O incômodo inicial que “Sintonia” causa está ligado justamente ao didatismo exagerado do texto. Salta aos olhos o esforço para descrever a realidade da “quebrada” a quem não a conhece e, ao mesmo tempo, alertar jovens que moram ali, como os personagens, a não vacilar ou ir para o mau caminho.

Também atrapalha a fruição as molduras muito nítidas, sem nuances, que enquadram os três protagonistas: o aspirante a cantor Doni (MC Jottapê), o criminoso Nando (Christian Malheiros) e a evangélica Rita (Bruna Mascarenhas).

Relevei estes problemas quando comecei a acreditar que aqueles personagens estavam me falando coisas que eu desconhecia, em situações originais, numa versão quase indecifrável da língua portuguesa.

As cenas em que Nando é confrontado por integrantes da facção criminosa da qual começa a fazer parte são incomparáveis, em matéria de impacto (texto, direção e interpretação), com qualquer situação parecida já vista na ficção brasileira.



Sem família e poucas perspectivas, Rita se deixa acolher pela pastora de uma igreja do bairro, mas a vivência acumulada da jovem, ainda que pequena, é suficiente para ela não se deixar levar totalmente. A certa altura, ela explica a uma vítima de violência doméstica que o marido não está com o demônio no corpo, mas sim cometendo um crime.

 “Sintonia” mais ensina do que entretém, é verdade, mas faz isso em tamanha sintonia (perdão) com o espírito do tempo que a experiência pode ser, ao menos, reconfortante.
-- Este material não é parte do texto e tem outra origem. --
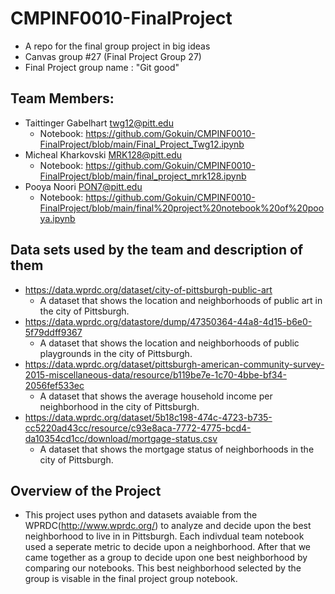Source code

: # CMPINF0010-FinalProject
- A repo for the final group project in big ideas
- Canvas group #27 (Final Project Group 27)
- Final Project group name : "Git good"

## Team Members:
- Taittinger Gabelhart twg12@pitt.edu 
   - Notebook: https://github.com/Gokuin/CMPINF0010-FinalProject/blob/main/Final_Project_Twg12.ipynb
- Micheal Kharkovski MRK128@pitt.edu
   - Notebook: https://github.com/Gokuin/CMPINF0010-FinalProject/blob/main/final_project_mrk128.ipynb
- Pooya Noori PON7@pitt.edu
   - Notebook: https://github.com/Gokuin/CMPINF0010-FinalProject/blob/main/final%20project%20notebook%20of%20pooya.ipynb

## Data sets used by the team and description of them
- https://data.wprdc.org/dataset/city-of-pittsburgh-public-art
  - A dataset that shows the location and neighborhoods of public art in the city of Pittsburgh.
- https://data.wprdc.org/datastore/dump/47350364-44a8-4d15-b6e0-5f79ddff9367
  - A dataset that shows the location and neighborhoods of public playgrounds in the city of Pittsburgh.
- https://data.wprdc.org/dataset/pittsburgh-american-community-survey-2015-miscellaneous-data/resource/b119be7e-1c70-4bbe-bf34-2056fef533ec
  - A dataset that shows the average household income per neighborhood in the city of Pittsburgh.
- https://data.wprdc.org/dataset/5b18c198-474c-4723-b735-cc5220ad43cc/resource/c93e8aca-7772-4775-bcd4-da10354cd1cc/download/mortgage-status.csv
  - A dataset that shows the mortgage status of neighborhoods in the city of Pittsburgh.

## Overview of the Project
- This project uses python and datasets avaiable from the WPRDC(http://www.wprdc.org/) to analyze and decide upon the best neighborhood to live in in Pittsburgh. Each indivdual team notebook used a seperate metric to decide upon a neighborhood. After that we came together as a group to decide upon one best neighborhood by comparing our notebooks. This best neighborhood selected by the group is visable in the final project group notebook.

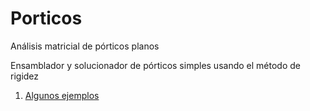# Porticos
Análisis matricial de pórticos planos

Ensamblador y solucionador de pórticos simples usando el método de rigidez

1. [Algunos ejemplos](https://nbviewer.jupyter.org/github/jgomezc1/porticos/blob/main/nb01_formulacion_vigas.ipynb)
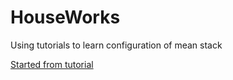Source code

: # HouseWorks
Using tutorials to learn configuration of mean stack

[Started from tutorial](https://medium.com/@alibhatti99/how-to-make-a-front-end-application-using-the-mean-stack-535e1622860c)
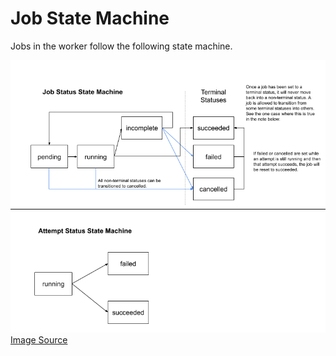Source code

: # Job State Machine

Jobs in the worker follow the following state machine.

![Job state machine](../.gitbook/assets/job-state-machine.png)
[Image Source](https://docs.google.com/drawings/d/1oMahOg1T8cssxiimV8u4lChbQP5D-wVrSjdMSgxdjiQ/edit?usp=sharing)
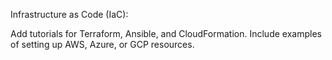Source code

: Infrastructure as Code (IaC):

Add tutorials for Terraform, Ansible, and CloudFormation.
Include examples of setting up AWS, Azure, or GCP resources.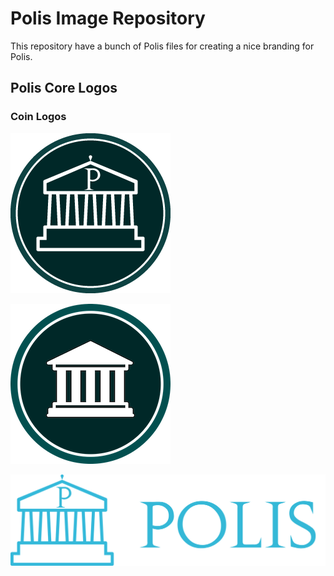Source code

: # Polis Image Repository

This repository have a bunch of Polis files for creating a nice branding for Polis.

## Polis Core Logos

### Coin Logos

![Polis New Coin](/img/poliscore/new-polis-coin-logo.png?raw=true "Title")

![Polis Old Coin](/img/poliscore/old-polis-coin-logo.png?raw=true "Title")

![Polis New Logo](/img/poliscore/new-polis-logo.png?raw=true "Title")

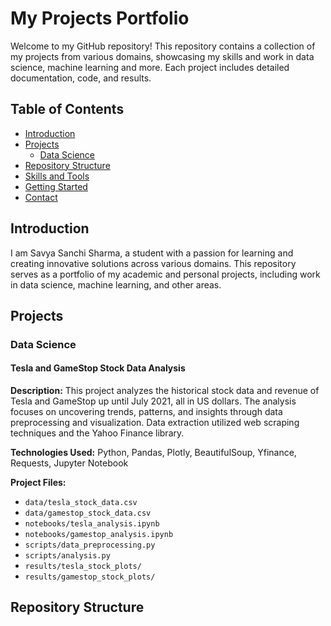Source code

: # My Projects Portfolio

Welcome to my GitHub repository! This repository contains a collection of my projects from various domains, showcasing my skills and work in data science, machine learning and more. Each project includes detailed documentation, code, and results.

## Table of Contents

- [Introduction](#introduction)
- [Projects](#projects)
   - [Data Science](#data-science)
- [Repository Structure](#repository-structure)
- [Skills and Tools](#skills-and-tools)
- [Getting Started](#getting-started)
- [Contact](#contact)

## Introduction

I am Savya Sanchi Sharma, a student with a passion for learning and creating innovative solutions across various domains. This repository serves as a portfolio of my academic and personal projects, including work in data science, machine learning, and other areas.

## Projects

### Data Science

#### Tesla and GameStop Stock Data Analysis

**Description:** This project analyzes the historical stock data and revenue of Tesla and GameStop up until July 2021, all in US dollars. The analysis focuses on uncovering trends, patterns, and insights through data preprocessing and visualization. Data extraction utilized web scraping techniques and the Yahoo Finance library.

**Technologies Used:** Python, Pandas, Plotly, BeautifulSoup, Yfinance, Requests, Jupyter Notebook

**Project Files:**
- `data/tesla_stock_data.csv`
- `data/gamestop_stock_data.csv`
- `notebooks/tesla_analysis.ipynb`
- `notebooks/gamestop_analysis.ipynb`
- `scripts/data_preprocessing.py`
- `scripts/analysis.py`
- `results/tesla_stock_plots/`
- `results/gamestop_stock_plots/`


## Repository Structure

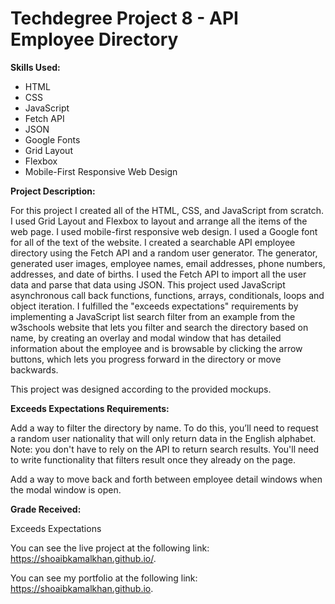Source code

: # Techdegree Project 8 - API Employee Directory

**Skills Used:**

- HTML
- CSS
- JavaScript
- Fetch API
- JSON
- Google Fonts
- Grid Layout
- Flexbox
- Mobile-First Responsive Web Design

**Project Description:**

For this project I created all of the HTML, CSS, and JavaScript from scratch. I used Grid Layout and Flexbox to layout and arrange all the items of the web page. I used mobile-first responsive web design. I used a Google font for all of the text of the website. I created a searchable API employee directory using the Fetch API and a random user generator. The generator, generated user images, employee names, email addresses, phone numbers, addresses, and date of births. I used the Fetch API to import all the user data and parse that data using JSON. This project used JavaScript asynchronous call back functions, functions, arrays, conditionals, loops and object iteration. I fulfilled the "exceeds expectations" requirements by implementing a JavaScript list search filter from an example from the w3schools website that lets you filter and search the directory based on name, by creating an overlay and modal window that has detailed information about the employee and is browsable by clicking the arrow buttons, which lets you progress forward in the directory or move backwards.

This project was designed according to the provided mockups.

**Exceeds Expectations Requirements:**

Add a way to filter the directory by name. To do this, you’ll need to request a random user nationality that will only return data in the English alphabet. Note: you don't have to rely on the API to return search results. You'll need to write functionality that filters result once they already on the page.

Add a way to move back and forth between employee detail windows when the modal window is open.

**Grade Received:**

Exceeds Expectations

You can see the live project at the following link: https://shoaibkamalkhan.github.io/.

You can see my portfolio at the following link: https://shoaibkamalkhan.github.io.
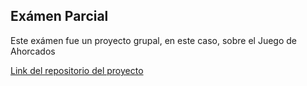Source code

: ## Exámen Parcial
Este exámen fue un proyecto grupal, en este caso, sobre el Juego de Ahorcados
  
[Link del repositorio del proyecto](https://github.com/diegosqa/Parcial-CC3S2)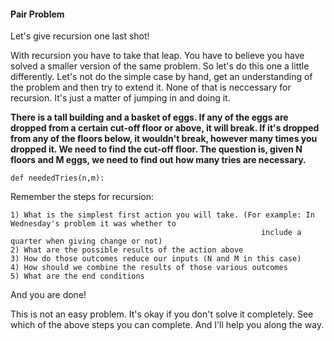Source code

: #### Pair Problem

Let's give recursion one last shot!

With recursion you have to take that leap. You have to believe you have solved a smaller version of the same problem. So let's do this one a little differently. Let's not do the simple case by hand, get an understanding of the problem and then try to extend it. None of that is neccessary for recursion. It's just a matter of jumping in and doing it.

**There is a tall building and a basket of eggs. If any of the eggs are dropped from a certain cut-off floor or above, it will break. If it's dropped from any of the floors below, it wouldn't break, however many times you dropped it. We need to find the cut-off floor. The question is, given N floors and M eggs, we need to find out how many tries are necessary.**

    def neededTries(n,m):

Remember the steps for recursion:

    1) What is the simplest first action you will take. (For example: In Wednesday's problem it was whether to
                                                            include a quarter when giving change or not)
    2) What are the possible results of the action above
    3) How do those outcomes reduce our inputs (N and M in this case)
    4) How should we combine the results of those various outcomes
    5) What are the end conditions

And you are done!

This is not an easy problem. It's okay if you don't solve it completely. See which of the above steps you can complete. And I'll help you along the way.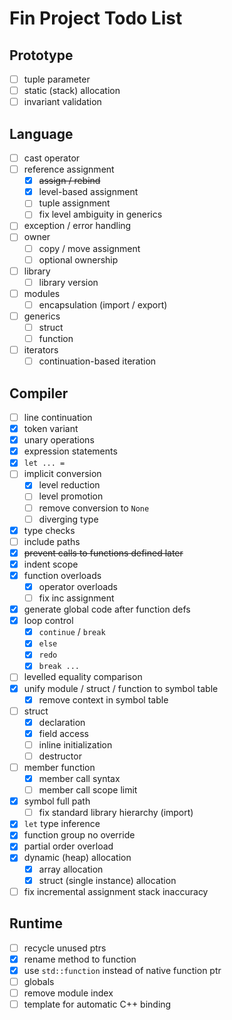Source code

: # Fin Project Todo List

## Prototype

- [ ] tuple parameter
- [ ] static (stack) allocation
- [ ] invariant validation

## Language

- [ ] cast operator
- [ ] reference assignment
  - [x] ~~assign / rebind~~
  - [x] level-based assignment
  - [ ] tuple assignment
  - [ ] fix level ambiguity in generics
- [ ] exception / error handling
- [ ] owner
  - [ ] copy / move assignment
  - [ ] optional ownership
- [ ] library
  - [ ] library version
- [ ] modules
  - [ ] encapsulation (import / export)
- [ ] generics
  - [ ] struct
  - [ ] function
- [ ] iterators
  - [ ] continuation-based iteration

## Compiler

- [ ] line continuation
- [x] token variant
- [x] unary operations
- [x] expression statements
- [x] `let ... =`
- [ ] implicit conversion
  - [x] level reduction
  - [ ] level promotion
  - [ ] remove conversion to `None`
  - [ ] diverging type
- [x] type checks
- [ ] include paths
- [x] ~~prevent calls to functions defined later~~
- [x] indent scope
- [x] function overloads
  - [x] operator overloads
  - [ ] fix inc assignment
- [x] generate global code after function defs
- [x] loop control
  - [x] `continue` / `break`
  - [x] `else`
  - [x] `redo`
  - [x] `break ...`
- [ ] levelled equality comparison
- [x] unify module / struct / function to symbol table
  - [x] remove context in symbol table
- [ ] struct
  - [x] declaration
  - [x] field access
  - [ ] inline initialization
  - [ ] destructor
- [ ] member function
  - [x] member call syntax
  - [ ] member call scope limit
- [x] symbol full path
  - [ ] fix standard library hierarchy (import)
- [x] `let` type inference
- [x] function group no override
- [x] partial order overload
- [x] dynamic (heap) allocation
  - [x] array allocation
  - [x] struct (single instance) allocation
- [ ] fix incremental assignment stack inaccuracy

## Runtime

- [ ] recycle unused ptrs
- [x] rename method to function
- [x] use `std::function` instead of native function ptr
- [ ] globals
- [ ] remove module index
- [ ] template for automatic C++ binding

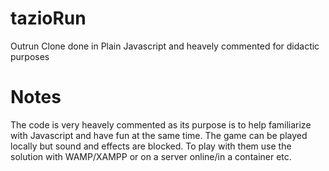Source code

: # tazioRun
Outrun Clone done in Plain Javascript and heavely commented for didactic purposes

# Notes
The code is very heavely commented as its purpose is to help familiarize with Javascript and have fun at the same time.
The game can be played locally but sound and effects are blocked. To play with them use the solution with WAMP/XAMPP or on a server online/in a container etc.

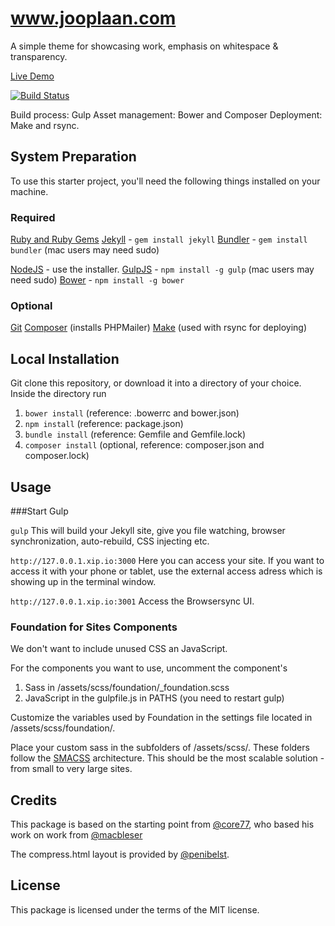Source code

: # www.jooplaan.com
A simple theme for showcasing work, emphasis on whitespace & transparency.

[Live Demo](http://www.jooplaan.com/)

[![Build Status](https://travis-ci.org/jooplaan/jooplaan.github.io.svg?branch=master)](https://travis-ci.org/jooplaan/jooplaan.github.io)

Build process: Gulp
Asset management: Bower and Composer
Deployment: Make and rsync.

## System Preparation

To use this starter project, you'll need the following things installed on your machine.

### Required
[Ruby and Ruby Gems](https://rvm.io/rvm/install)
[Jekyll](http://jekyllrb.com/) - `gem install jekyll`
[Bundler](http://bundler.io/) - `gem install bundler` (mac users may need sudo)

[NodeJS](http://nodejs.org) - use the installer.
[GulpJS](https://github.com/gulpjs/gulp) - `npm install -g gulp` (mac users may need sudo)
[Bower](http://bower.io/) - `npm install -g bower`

### Optional
[Git](https://git-scm.com)
[Composer](https://getcomposer.org) (installs PHPMailer)
[Make](https://www.gnu.org/software/make) (used with rsync for deploying)


## Local Installation

Git clone this repository, or download it into a directory of your choice. Inside the directory run

1. `bower install` (reference: .bowerrc and bower.json)
2. `npm install` (reference: package.json)
3. `bundle install` (reference: Gemfile and Gemfile.lock)
4. `composer install` (optional, reference: composer.json and composer.lock)

## Usage

###Start Gulp

`gulp`
This will build your Jekyll site, give you file watching, browser synchronization, auto-rebuild, CSS injecting etc.

`http://127.0.0.1.xip.io:3000`
Here you can access your site. If you want to access it with your phone or tablet, use the external access adress which is showing up in the terminal window.

`http://127.0.0.1.xip.io:3001`
Access the Browsersync UI.

### Foundation for Sites Components

We don't want to include unused CSS an JavaScript.

  For the components you want to use, uncomment the component's
  1. Sass in /assets/scss/foundation/_foundation.scss
  2. JavaScript in the gulpfile.js in PATHS (you need to restart gulp)

Customize the variables used by Foundation in the settings file located in /assets/scss/foundation/.

Place your custom sass in the subfolders of /assets/scss/. These folders follow the [SMACSS](https://smacss.com/) architecture. This should be the most scalable solution - from small to very large sites.


## Credits
This package is based on the starting point from [@core77](https://github.com/core77/jekyll-foundation), who based his work on work from [@macbleser](https://github.com/macbleser/jekyll-gulp-sass-foundation)

The compress.html layout is provided by [@penibelst](http://jch.penibelst.de/).

## License
This package is licensed under the terms of the MIT license.
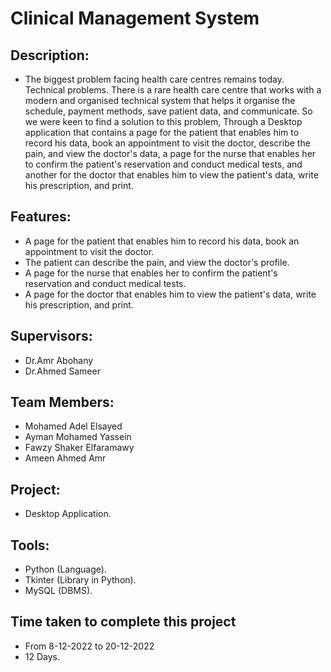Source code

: # Clinical Management System

## Description:
  - The biggest problem facing health care centres remains today. Technical problems. There is a rare health care centre that works with a modern and organised technical system that helps it organise the schedule, payment methods, save patient data, and communicate. So we were keen to find a solution to this problem, Through a Desktop  application that contains a page for the patient that enables him to record his data, book an appointment to visit the doctor, describe the pain, and view the doctor's data, a page for the nurse that enables her to confirm the patient's reservation and conduct medical tests, and another for the doctor that enables him to view the patient's data, write his prescription, and print.

## Features:
- A page for the patient that enables him to record his data, book an appointment to visit the doctor.
- The patient can describe the pain, and view the doctor's profile.
- A page for the nurse that enables her to confirm the patient's reservation and conduct medical tests.
- A page for the doctor that enables him to view the patient's data, write his prescription, and print.

## Supervisors:
  - Dr.Amr Abohany
  - Dr.Ahmed Sameer
  
## Team Members:
  - Mohamed Adel Elsayed
  - Ayman Mohamed Yassein
  - Fawzy Shaker Elfaramawy
  - Ameen Ahmed Amr

## Project:
  - Desktop Application.

## Tools:
  - Python (Language).
  - Tkinter (Library in Python).
  - MySQL (DBMS).

## Time taken to complete this project
  - From 8-12-2022 to 20-12-2022
  - 12 Days.
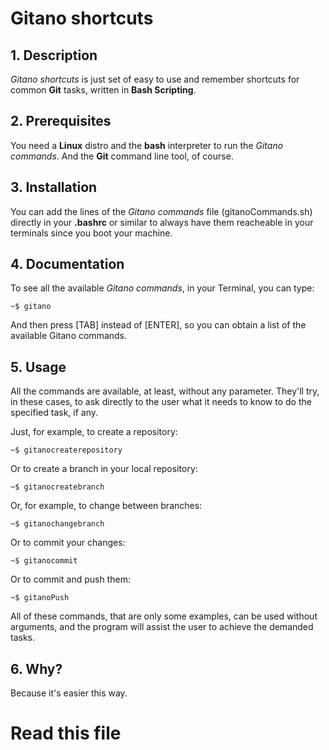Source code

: # Gitano shortcuts


## 1. Description
*Gitano shortcuts* is just set of easy to use and remember shortcuts for common **Git** tasks, written in **Bash Scripting**.
## 2. Prerequisites
You need a **Linux** distro and the **bash** interpreter to run the *Gitano commands*.
And the **Git** command line tool, of course.
## 3. Installation
You can add the lines of the *Gitano commands* file (gitanoCommands.sh) directly in your **.bashrc** or similar to always have them reacheable in your terminals since you boot your machine. 

## 4. Documentation
To see all the available *Gitano commands*, in your Terminal, you can type:

    ~$ gitano

And then press [TAB] instead of [ENTER], so you can obtain a list of the available Gitano commands.

## 5. Usage
All the commands are available, at least, without any parameter. They'll try, in these cases, to ask directly to the user what it needs to know to do the specified task, if any.

Just, for example, to create a repository:

    ~$ gitanocreaterepository

Or to create a branch in your local repository:

	
    ~$ gitanocreatebranch

Or, for example, to change between branches:

    ~$ gitanochangebranch

Or to commit your changes:

    ~$ gitanocommit

Or to commit and push them:

    ~$ gitanoPush

All of these commands, that are only some examples, can be used without arguments, and the program will assist the user to achieve the demanded tasks.

## 6. Why?
Because it's easier this way.

# Read this file
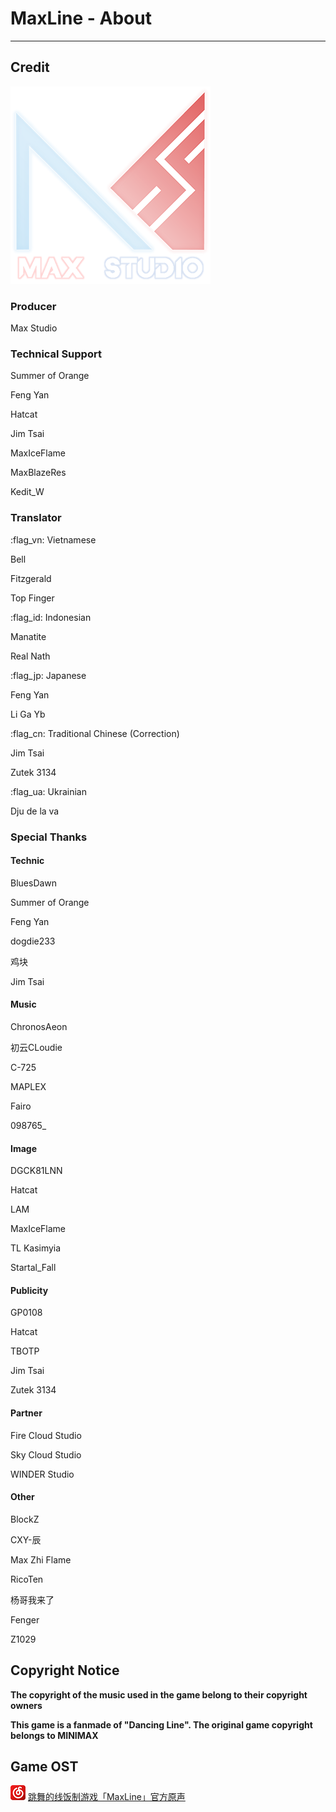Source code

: # MaxLine - About
*****
## Credit
![studio](img/studio.png)

### Producer
Max Studio

### Technical Support
Summer of Orange

Feng Yan

Hatcat

Jim Tsai

MaxIceFlame

MaxBlazeRes

Kedit_W

### Translator
:flag_vn: Vietnamese

Bell

Fitzgerald

Top Finger

:flag_id: Indonesian

Manatite

Real Nath

:flag_jp: Japanese

Feng Yan

Li Ga Yb

:flag_cn: Traditional Chinese (Correction)

Jim Tsai

Zutek 3134

:flag_ua: Ukrainian

Dju de la va

### Special Thanks
#### Technic
BluesDawn

Summer of Orange

Feng Yan

dogdie233

鸡块

Jim Tsai

#### Music
ChronosAeon

初云CLoudie

C-725

MAPLEX

Fairo

098765_

#### Image
DGCK81LNN

Hatcat

LAM

MaxIceFlame

TL Kasimyia

Startal_Fall

#### Publicity
GP0108

Hatcat

TBOTP

Jim Tsai

Zutek 3134

#### Partner
Fire Cloud Studio

Sky Cloud Studio

WINDER Studio

#### Other
BlockZ

CXY-辰

Max Zhi Flame

RicoTen

杨哥我来了

Fenger

Z1029

## Copyright Notice
**The copyright of the music used in the game belong to their copyright owners**

**This game is a fanmade of "Dancing Line". The original game copyright belongs to MINIMAX**

## Game OST
![music](img/music.png) [跳舞的线饭制游戏「MaxLine」官方原声](https://music.163.com/djradio?id=1004185369 "NetEase Cloud Music")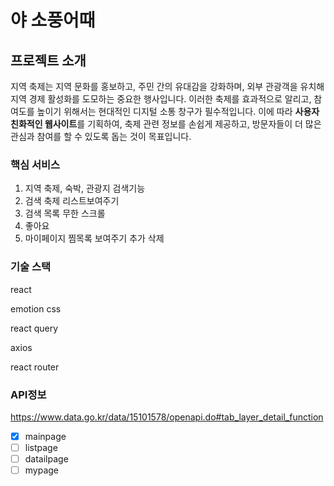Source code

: # 야 소풍어때

## 프로젝트 소개

지역 축제는 지역 문화를 홍보하고, 주민 간의 유대감을 강화하며, 외부 관광객을 유치해 지역 경제 활성화를 도모하는 중요한 행사입니다. 이러한 축제를 효과적으로 알리고, 참여도를 높이기 위해서는 현대적인 디지털 소통 창구가 필수적입니다. 이에 따라 **사용자 친화적인 웹사이트**를 기획하여, 축제 관련 정보를 손쉽게 제공하고, 방문자들이 더 많은 관심과 참여를 할 수 있도록 돕는 것이 목표입니다.

### 핵심 서비스

1. 지역 축제, 숙박, 관광지 검색기능
2. 검색 축제 리스트보여주기
3. 검색 목록 무한 스크롤
4. 좋아요
5. 마이페이지 찜목록 보여주기 추가 삭제

### 기술 스택

react

emotion css

react query

axios

react router

### API정보

https://www.data.go.kr/data/15101578/openapi.do#tab_layer_detail_function

- [x] mainpage
- [ ] listpage
- [ ] datailpage
- [ ] mypage
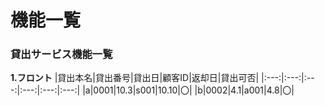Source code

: # 機能一覧
### 貸出サービス機能一覧
**1.フロント**
|貸出本名|貸出番号|貸出日|顧客ID|返却日|貸出可否|
|:---:|:---:|:---:|:---:|:---:|:---:|
|a|0001|10.3|s001|10.10|〇|
|b|0002|4.1|a001|4.8|〇|
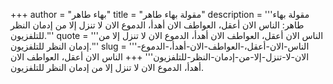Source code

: +++
author = "بهاء طاهر"
title = "مقولة بهاء طاهر"
description = '''مقولة بهاء طاهر: الناس الان أعقل، العواطف الان أهدأ، الدموع الان لا تنزل إلا من إدمان النظر للتلفزيون.'''
quote = '''الناس الان أعقل، العواطف الان أهدأ، الدموع الان لا تنزل إلا من إدمان النظر للتلفزيون.'''
slug = '''الناس-الان-أعقل،-العواطف-الان-أهدأ،-الدموع-الان-لا-تنزل-إلا-من-إدمان-النظر-للتلفزيون'''
+++
الناس الان أعقل، العواطف الان أهدأ، الدموع الان لا تنزل إلا من إدمان النظر للتلفزيون.
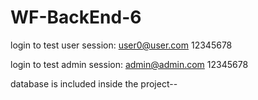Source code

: # WF-BackEnd-6
login to test user session:
user0@user.com
12345678

login to test admin session:
admin@admin.com
12345678

database is included inside the project--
Esta combinação de didatismo e urgência em ficções muito calcadas em problemas reais é um filão que a Globo também explorou com sucesso na TV aberta em 2019. A segunda temporada de “Carcereiros”, a terceira temporada de “Sob Pressão” e a estreia de “Segunda Chamada” estão aí para mostrar isso, tanto em termos de audiência quanto repercussão.

A série sobre uma escola noturna de ensino para adultos, também ambientada num bairro não central de São Paulo, testou a resistência do espectador com uma sucessão exagerada de dramas (e truques para fisgar o espectador). Acompanhamos as dificuldades enormes, ligadas à própria sobrevivência, de uma série de alunos, além dos inúmeros problemas pessoais dos professores.



A primeira temporada (11 episódios), escrita por Carla Faour e Julia Spadaccini, com direção de Joana Jabace, terminou esta semana com a formatura dos alunos.

Por coincidência, um dia depois de o presidente Jair Bolsonaro chamar o educador Paulo Freire (1921-1997) de “energúmeno”, a professora Lucia (Débora Bloch) disse aos estudantes adultos: “Eu aprendo muito com vocês todos. Como dizia o grande educador Paulo Freire, se a educação sozinha não transforma a sociedade, sem ela, tampouco, a sociedade muda. Eu desejo, do fundo do meu coração, que vocês sejam agentes transformadores desse país”.

Na sequência, a cobradora de ônibus Natasha (vivida pela cantora trans Linn da Quebrada) cantou “Tente Outra Vez”, o hino com mensagem de superação imortalizado por Raul Seixas: “Você tem dois pés/ Para cruzar a ponte/ Nada acabou!”. Quem viu, se emocionou.